Antônio Gonçalves Filho/AE

Três anos antes de morrer, aos 85 anos, em 2 de dezembro do ano passado, vítima do mal de Alzheimer, o poeta concreto Décio Pignatari começou a tradução das Confissões de Santo Agostinho. Não é tanto a tradução que surpreende. Afinal, Pignatari traduziu Dante, Shakespeare e Goethe, entre tantos outros grandes nomes da literatura universal.

Surpreende, sim, o fato de um poeta ateu, conhecido por sua ironia, traduzir um doutor da Igreja Católica marcado inicialmente pelo neoplatonismo e que, convertido, deu seu dinheiro aos pobres após viver uma vida dissoluta. O que teria aproximado Décio Pignatari da primeira autobiografia de que se tem notícia, escrita por um filho de berberes do Norte da África? A sedução pelo paganismo e os prazeres do corpo ou sua conversão ao cristianismo?
Elisa ElsieO poeta e escritor Décio Pignatari traduziu Dante, Shakespeare e GoetheO poeta e escritor Décio Pignatari traduziu Dante, Shakespeare e Goethe

Difícil saber. Nem mesmo o filho do poeta, Dante Pignatari, pianista erudito e inventariante, arriscaria uma resposta.

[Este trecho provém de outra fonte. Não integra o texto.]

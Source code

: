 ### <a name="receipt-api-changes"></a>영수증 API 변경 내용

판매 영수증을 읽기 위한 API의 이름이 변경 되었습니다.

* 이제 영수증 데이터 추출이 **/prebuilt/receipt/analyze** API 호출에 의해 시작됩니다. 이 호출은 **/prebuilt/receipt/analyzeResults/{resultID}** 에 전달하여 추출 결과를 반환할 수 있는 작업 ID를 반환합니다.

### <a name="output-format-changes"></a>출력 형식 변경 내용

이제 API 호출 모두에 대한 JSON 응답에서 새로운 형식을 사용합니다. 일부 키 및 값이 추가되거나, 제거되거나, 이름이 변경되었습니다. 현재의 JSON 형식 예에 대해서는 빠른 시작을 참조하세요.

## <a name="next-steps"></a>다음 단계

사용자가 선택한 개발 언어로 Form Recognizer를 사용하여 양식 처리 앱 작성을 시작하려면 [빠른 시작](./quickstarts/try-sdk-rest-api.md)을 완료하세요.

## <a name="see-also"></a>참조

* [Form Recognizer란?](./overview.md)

Ele encontrou a página com a tradução de Agostinho perdida em meio a manuscritos que trazem outros textos inéditos, entre os quais uma peça teatral, a segunda escrita pelo autor do mais conhecido poema concreto da história, Beba Coca Cola (1957), em que subverte o slogan do popular refrigerante ao alterar fonemas e formar novas palavras - a última delas ,”cloaca”.

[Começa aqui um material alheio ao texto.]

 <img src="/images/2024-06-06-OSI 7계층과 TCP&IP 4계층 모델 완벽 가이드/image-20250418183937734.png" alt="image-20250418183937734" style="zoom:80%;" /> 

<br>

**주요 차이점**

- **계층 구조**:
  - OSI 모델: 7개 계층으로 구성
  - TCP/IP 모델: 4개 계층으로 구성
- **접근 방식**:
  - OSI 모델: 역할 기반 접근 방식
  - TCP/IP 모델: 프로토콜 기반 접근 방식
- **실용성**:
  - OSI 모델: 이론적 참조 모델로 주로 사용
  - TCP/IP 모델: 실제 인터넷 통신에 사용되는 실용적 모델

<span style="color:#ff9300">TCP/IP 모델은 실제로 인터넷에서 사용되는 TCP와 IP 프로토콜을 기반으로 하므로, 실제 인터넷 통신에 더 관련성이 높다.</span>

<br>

Décio formou ao lado dos irmãos Augusto e Haroldo de Campos o trio de poetas mais conhecidos do movimento de vanguarda que, simultaneamente, na Suíça e Brasil, nos anos 1950, fez da experimentação linguística e visual sua mola propulsora. Com eles publicou, em 1955, a revista Noigrandes, que tratava, entre outros temas, da comunicação não-verbal (embora sem abdicar da palavra). Tantos os irmãos Campos como Décio Pignatari sempre se dedicaram à tradução de poetas pouco conhecidos ou lidos no Brasil, concretos ou não, além de produzir obras de referência no campo da teoria literária.

Cartas inéditas

Até por isso, Pignatari trocou cartas com importantes filósofos, ensaístas e linguistas europeus, entre eles o escritor italiano Umberto Eco e o linguista russo Roman Jakobson (1896-1982), pioneiro na análise estrutural da poesia, tendo assinado ensaios sobre a obra de Fernando Pessoa e Brecht. A caixa de correspondência do poeta tem também cartas da poeta carioca Cecília Meireles. Todo esse material está sendo analisado pelo filho Dante e poderá ser publicado após catalogação. Outra surpresa para Dante foi encontrar os manuscritos de um diário escrito quando seu pai estava morando temporariamente em Ferrara, no ano 2000. “Nunca imaginei sequer que ele tivesse um diário”, diz ele.

Alguns lugares na Europa - e especialmente Ferrara, terra natal de Antonioni - exerciam enorme fascínio sobre Pignatari. Ele estava morando lá, em 2007, quando escreveu a peça Nísia - Viagem Magnética, a pouco conhecida história de Nísia Floresta Brasileira Augusta (1810-1885), educadora e poeta popular do Rio Grande do Norte que morou durante três décadas na Europa. Feminista de primeira hora, Nísia (pseudônimo de Dionísia Gonçalves Pinto) circulou pelas cortes europeias, conheceu Wagner e Nietzsche, foi amante do positivista Auguste Comte, mas Décio, em sua peça inédita sobre ela, joga o foco sobre seu relacionamento com outra mulher. Na primeira peça, Céu de Lona, nunca montada, ele toca em outro ponto polêmico: o casamento interracial e a conflituosa relação de Machado de Assis com a mulher Carolina.